Steven ‘The Transit’ Van Stiphout
I’ve chosen to highlight one particular trick that utilizes the structure of our data warehouse to make running queries more efficient. By examining specific subsets of users, it really comes into its own when drilling into large amounts of data with complex computation.
Because our data warehouse stores all values of a column together, rather than rows, that means that limiting the number of columns included causes queries to run a LOT faster.

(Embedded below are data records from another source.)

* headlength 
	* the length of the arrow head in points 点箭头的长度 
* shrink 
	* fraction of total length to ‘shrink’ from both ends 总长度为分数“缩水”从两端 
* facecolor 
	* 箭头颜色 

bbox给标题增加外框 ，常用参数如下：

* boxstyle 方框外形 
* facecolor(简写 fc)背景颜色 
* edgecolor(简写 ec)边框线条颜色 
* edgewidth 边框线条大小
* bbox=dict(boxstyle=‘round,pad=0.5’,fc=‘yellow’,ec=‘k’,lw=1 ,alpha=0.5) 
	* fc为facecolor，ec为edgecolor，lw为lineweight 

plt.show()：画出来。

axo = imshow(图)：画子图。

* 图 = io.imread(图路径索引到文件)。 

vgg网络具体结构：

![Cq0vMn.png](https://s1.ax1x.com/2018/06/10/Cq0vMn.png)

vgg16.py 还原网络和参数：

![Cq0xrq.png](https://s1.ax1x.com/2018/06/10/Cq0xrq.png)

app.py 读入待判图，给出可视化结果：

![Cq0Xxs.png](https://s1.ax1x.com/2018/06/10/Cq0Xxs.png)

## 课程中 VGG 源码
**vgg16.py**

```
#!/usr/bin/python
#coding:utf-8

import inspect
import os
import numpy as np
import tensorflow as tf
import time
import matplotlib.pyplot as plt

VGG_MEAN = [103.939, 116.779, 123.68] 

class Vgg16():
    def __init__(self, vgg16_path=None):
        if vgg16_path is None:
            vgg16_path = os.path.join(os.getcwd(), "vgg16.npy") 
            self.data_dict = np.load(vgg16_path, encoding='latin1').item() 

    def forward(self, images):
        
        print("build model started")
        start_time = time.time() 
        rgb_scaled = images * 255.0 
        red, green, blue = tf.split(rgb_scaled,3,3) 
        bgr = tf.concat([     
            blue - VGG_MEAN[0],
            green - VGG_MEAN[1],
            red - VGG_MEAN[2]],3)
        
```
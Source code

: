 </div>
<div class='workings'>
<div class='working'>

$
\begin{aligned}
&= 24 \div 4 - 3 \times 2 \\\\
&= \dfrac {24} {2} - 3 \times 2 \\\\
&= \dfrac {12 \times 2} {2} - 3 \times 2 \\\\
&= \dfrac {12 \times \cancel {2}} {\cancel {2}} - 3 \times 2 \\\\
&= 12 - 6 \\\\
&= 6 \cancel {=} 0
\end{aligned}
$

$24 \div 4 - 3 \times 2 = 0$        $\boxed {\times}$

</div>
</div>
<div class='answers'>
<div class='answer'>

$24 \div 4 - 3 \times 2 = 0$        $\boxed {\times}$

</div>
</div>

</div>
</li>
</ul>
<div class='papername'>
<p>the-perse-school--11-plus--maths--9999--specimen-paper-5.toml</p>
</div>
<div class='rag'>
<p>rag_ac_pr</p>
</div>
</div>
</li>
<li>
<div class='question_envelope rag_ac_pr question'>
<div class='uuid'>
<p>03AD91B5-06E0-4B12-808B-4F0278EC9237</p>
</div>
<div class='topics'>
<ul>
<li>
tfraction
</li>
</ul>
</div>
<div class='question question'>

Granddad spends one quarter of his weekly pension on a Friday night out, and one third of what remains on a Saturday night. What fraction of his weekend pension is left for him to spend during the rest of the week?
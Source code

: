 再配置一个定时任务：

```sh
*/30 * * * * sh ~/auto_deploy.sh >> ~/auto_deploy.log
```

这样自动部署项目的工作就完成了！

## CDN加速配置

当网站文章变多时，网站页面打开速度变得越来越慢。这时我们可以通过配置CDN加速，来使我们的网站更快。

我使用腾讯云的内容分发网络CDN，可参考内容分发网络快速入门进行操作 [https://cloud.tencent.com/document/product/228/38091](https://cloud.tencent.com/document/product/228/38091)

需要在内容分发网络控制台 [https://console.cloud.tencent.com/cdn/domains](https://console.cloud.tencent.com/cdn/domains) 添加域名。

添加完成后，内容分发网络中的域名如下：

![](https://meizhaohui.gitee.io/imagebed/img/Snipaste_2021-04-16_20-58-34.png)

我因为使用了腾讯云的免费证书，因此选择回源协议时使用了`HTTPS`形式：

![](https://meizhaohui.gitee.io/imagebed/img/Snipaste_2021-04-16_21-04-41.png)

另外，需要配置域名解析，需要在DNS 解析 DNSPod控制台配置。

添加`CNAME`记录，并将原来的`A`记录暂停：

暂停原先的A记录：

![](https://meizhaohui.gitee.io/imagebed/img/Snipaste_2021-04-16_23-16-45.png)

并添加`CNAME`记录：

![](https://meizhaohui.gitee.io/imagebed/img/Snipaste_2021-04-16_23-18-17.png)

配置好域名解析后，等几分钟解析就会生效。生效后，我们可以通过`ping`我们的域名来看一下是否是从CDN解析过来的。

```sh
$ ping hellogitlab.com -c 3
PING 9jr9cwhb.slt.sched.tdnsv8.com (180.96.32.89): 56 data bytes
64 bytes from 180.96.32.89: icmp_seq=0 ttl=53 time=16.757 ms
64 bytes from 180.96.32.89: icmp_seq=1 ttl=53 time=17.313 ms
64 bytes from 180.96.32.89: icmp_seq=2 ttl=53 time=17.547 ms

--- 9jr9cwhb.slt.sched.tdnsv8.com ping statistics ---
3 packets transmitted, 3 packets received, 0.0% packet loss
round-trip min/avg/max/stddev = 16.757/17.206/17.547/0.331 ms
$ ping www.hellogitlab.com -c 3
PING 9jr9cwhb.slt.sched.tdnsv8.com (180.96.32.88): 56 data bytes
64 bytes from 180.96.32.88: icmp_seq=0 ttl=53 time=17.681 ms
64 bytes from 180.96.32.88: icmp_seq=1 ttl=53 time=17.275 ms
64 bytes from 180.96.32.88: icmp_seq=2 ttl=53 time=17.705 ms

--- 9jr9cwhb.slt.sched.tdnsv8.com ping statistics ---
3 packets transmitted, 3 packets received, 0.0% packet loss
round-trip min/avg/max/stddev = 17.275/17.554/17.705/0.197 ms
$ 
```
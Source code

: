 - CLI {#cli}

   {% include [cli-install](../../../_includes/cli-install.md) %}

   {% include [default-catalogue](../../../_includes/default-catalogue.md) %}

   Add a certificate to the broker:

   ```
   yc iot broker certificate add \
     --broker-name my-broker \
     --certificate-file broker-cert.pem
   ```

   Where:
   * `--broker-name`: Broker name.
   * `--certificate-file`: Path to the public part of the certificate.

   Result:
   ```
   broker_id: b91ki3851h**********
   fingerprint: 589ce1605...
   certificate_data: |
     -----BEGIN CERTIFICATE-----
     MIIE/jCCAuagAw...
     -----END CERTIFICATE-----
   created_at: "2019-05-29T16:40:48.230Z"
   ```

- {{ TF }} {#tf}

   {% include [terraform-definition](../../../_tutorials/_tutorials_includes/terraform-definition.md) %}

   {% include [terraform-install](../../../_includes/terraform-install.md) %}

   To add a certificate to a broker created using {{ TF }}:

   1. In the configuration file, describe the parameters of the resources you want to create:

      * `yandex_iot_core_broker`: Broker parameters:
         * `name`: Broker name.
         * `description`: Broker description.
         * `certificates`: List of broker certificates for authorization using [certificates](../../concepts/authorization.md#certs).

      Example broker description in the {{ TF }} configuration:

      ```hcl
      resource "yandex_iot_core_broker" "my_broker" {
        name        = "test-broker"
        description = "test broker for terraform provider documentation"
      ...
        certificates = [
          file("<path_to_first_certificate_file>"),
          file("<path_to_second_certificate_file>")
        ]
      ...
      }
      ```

Let’s say you want to run this simple query against your data:
select count(distinct eventName, userID)/count(distinct userID) as 'avg number of event types per user' from events
You might expect it to run fairly quickly given its simplicity but, with a large dataset, that isn’t always the case. Taking advantage of the shape of our warehouse and the fact userIDs are stored as a hash, a quick trick can be used to reduce the number of users that are included to increase the query speed:
select count(distinct eventName, userID)/count(distinct userID) as 'avg number of event types per user' from events where mod(hash(userID, 100) = 66
Here, we’re splitting our users into 100 pseudo-randomly assigned and numbered buckets and taking a look at bucket #66.
Adding this code into simple queries won’t make much difference but, as we increase computational complexity, filtering data in this way becomes more and more important. It saves time and money, and it allows you to get insights on sample subsets of users without having to process entire datasets.
In the pursuit of knowledge, our SQL heroes have forgone countless Friday nights, relationships, weddings, and Christmas dinners* so that you don’t have to. When you run these queries, take a moment to remember the brave souls that created them.